Political Leaders: Reminds me Liddelhart’s words “The prophets must be stoned; That is their lot, and the test of their fulfillment.  But a leader who is stoned may merely prove that he has failed in his function through a deficiency of wisdom, or through confusing his function with that of a prophet”.

Generals: The Times, April 6, 1961 issue statement that “it is difficult to envisage some thirty or forty generals and a smaller number of admirals and air force commanders appointed solely by Providence to be the sole judges of what the nation needs”.

Judiciary: Jorge Ubico of Guatemala’s words that “My justice is God’s”.

Enjoy.

Hamid

Political Engineering – Modus Operandi

Hamid Hussain

“The establishments in the US, Pakistan and India are usually working for their own good rather than for the good of their public.  Shaking them might not be a bad idea”.  Former Director General of Inter Service Intelligence (ISI) Lieutenant General (R) Asad Durrani quoted in Spy Chronicles

Pakistanis will be voting for general elections on 25 July 2018.  Events of the last one year have raised many questions about the process. The gulf between important institutions is widening by the day.  Attitudes have hardened and everyone is rallying behind their respective wagons.  Pakistan’s power stool is three-legged and at one time known as ‘troika’.  In the past, President, Prime Minister and Chief of Army of Staff were the three legs of this stool.  Change of President to a ceremonial role by taking most of his powers removed this leg. In due course, this leg was replaced by Judiciary. The three legs are uneven with executive as shortest, followed in size by Judiciary and then army.  There is an inherent element of instability in this arrangement.   Continue reading “Political Engineering in Pakistan Part II”

Pressure on Social Media in Pakistan

A recent BBC report discussed how contractors employed by ISPR (Inter-Services Public Relations, the media arm of the Pakistani armed forces) monitor and harass people who are perceived as being disloyal or anti-military. Today I saw an email from a friend who is a very patriotic Pakistani with mainstream (pro-democracy) views, who was just kicked out of an “elite” Whatsapp group because the group admin was under pressure from “sources”. I am excerpting the relevant part of the email here with his identity removed; to me the interesting part is that this is a relatively small group of people, and they are not Left wing activists or ethnic nationalists or starry eyed peaceniks, they are mostly bankers and Westernized members of the elite, deeply committed to Pakistan and the idea of Pakistan.. that someone was looking at them and making specific requests to remove members is a new and rather extreme step in the spread of XiJinping thought in Pakistan..

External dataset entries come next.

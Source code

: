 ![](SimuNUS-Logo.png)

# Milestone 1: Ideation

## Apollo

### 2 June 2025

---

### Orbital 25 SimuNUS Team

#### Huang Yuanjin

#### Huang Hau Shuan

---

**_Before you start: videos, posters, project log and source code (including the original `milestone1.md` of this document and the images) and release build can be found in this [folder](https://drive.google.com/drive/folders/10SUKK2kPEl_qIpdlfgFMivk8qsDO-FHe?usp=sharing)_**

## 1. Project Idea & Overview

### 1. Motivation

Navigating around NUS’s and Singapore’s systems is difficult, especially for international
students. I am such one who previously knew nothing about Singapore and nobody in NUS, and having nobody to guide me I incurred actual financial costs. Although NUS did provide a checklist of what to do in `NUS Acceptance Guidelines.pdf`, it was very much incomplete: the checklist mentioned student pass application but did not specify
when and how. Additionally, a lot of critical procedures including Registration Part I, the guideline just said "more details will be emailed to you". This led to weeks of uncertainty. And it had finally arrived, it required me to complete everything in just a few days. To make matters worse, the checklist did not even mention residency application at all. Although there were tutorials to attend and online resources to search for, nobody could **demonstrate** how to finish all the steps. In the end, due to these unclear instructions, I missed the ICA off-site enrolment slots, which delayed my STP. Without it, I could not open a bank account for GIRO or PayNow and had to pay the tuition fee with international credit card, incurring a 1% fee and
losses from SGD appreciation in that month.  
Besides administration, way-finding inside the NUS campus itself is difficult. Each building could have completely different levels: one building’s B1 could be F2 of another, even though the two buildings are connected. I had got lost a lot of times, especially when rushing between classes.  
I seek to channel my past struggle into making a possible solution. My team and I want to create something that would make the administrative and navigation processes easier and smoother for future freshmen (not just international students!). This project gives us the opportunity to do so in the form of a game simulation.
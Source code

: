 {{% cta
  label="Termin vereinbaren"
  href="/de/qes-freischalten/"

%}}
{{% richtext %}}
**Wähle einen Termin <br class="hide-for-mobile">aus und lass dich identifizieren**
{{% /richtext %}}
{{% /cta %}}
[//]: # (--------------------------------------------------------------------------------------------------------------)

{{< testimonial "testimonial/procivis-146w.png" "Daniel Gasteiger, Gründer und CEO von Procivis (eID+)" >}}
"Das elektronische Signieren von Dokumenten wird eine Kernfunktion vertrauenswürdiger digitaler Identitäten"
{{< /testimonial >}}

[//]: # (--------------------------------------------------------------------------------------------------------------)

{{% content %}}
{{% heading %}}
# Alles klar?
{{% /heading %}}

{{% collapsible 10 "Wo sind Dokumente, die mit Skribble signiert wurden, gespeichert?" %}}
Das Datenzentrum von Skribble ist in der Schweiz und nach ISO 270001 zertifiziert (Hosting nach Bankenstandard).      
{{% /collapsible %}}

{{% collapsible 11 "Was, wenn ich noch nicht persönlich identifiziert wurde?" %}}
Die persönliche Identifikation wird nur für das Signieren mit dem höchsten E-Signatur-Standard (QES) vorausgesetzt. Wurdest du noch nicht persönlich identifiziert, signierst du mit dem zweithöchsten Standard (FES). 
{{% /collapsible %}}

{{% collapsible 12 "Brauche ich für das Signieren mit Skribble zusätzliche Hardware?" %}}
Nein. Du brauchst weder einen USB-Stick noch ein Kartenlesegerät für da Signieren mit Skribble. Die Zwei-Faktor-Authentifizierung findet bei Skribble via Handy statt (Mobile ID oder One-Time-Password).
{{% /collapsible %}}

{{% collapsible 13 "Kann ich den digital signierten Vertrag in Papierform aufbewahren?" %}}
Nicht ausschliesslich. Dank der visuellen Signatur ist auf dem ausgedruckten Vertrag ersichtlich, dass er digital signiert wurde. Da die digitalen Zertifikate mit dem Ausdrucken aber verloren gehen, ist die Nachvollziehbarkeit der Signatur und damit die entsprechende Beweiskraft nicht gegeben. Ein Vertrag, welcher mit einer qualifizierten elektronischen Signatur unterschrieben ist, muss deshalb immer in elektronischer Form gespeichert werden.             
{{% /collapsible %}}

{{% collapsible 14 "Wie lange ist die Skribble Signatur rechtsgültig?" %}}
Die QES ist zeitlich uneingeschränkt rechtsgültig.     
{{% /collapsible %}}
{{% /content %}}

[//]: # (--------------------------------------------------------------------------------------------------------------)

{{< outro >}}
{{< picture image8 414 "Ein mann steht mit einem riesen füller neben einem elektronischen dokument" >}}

“Yesterday, this member-moderator along with two others became its victims when we were unceremoniously removed from a so-called “prestigious” WhatsApp group of “who’s who” by its moderator without notice or assigning any reason. Our sin? Arguing against the Miltablishment’s policies in the context of Nawaz Sharif’s interview. One member out of 250 in this WhatsApp group took a principled stand by voluntarily opting out in our support. Some other members I understand are writing in our defense. Surprisingly, those Miltablishment supporters who had initiated the debate on this issue (Nawaz Sharif’s interview) and had used the filthiest and most polarizing of languages against the group’s stated policy were neither touched nor even reprimanded.

The moderator of this WhatsApp group subsequently and reportedly explained to someone that “continuous bashing of military (sic)….was landing the group in trouble” and that “he was under pressure from some quarters” to take action (remove the members) – this could be a reference to outside monitors (intelligence agencies) or inside die-hard supporters of Miltablishment. Either way, the thought-police is out in full force. If a WhatsApp group of 250 is monitored, the power of the Miltablishment is complete and total.

Having come back to the country after X-years, I have been incredibly saddened and depressed at the strident polarization one is a witness to. No one is listening to the other side and temperatures are as high as I clearly remember they were at the time of military action in Bangladesh in 1971, when a brother was pitted against a brother..”

An extract from the BBC report (which is worth reading in its entirety):

By establishing the email address associated with the metadata of the document, Amnesty researchers traced it to an Islamabad-based cyber security expert, Zahid Abbasi.

When confronted by the BBC, Mr Abbasi confirmed he had previously worked for a year for the Pakistani military’s public relations team (ISPR) and that the document was genuine.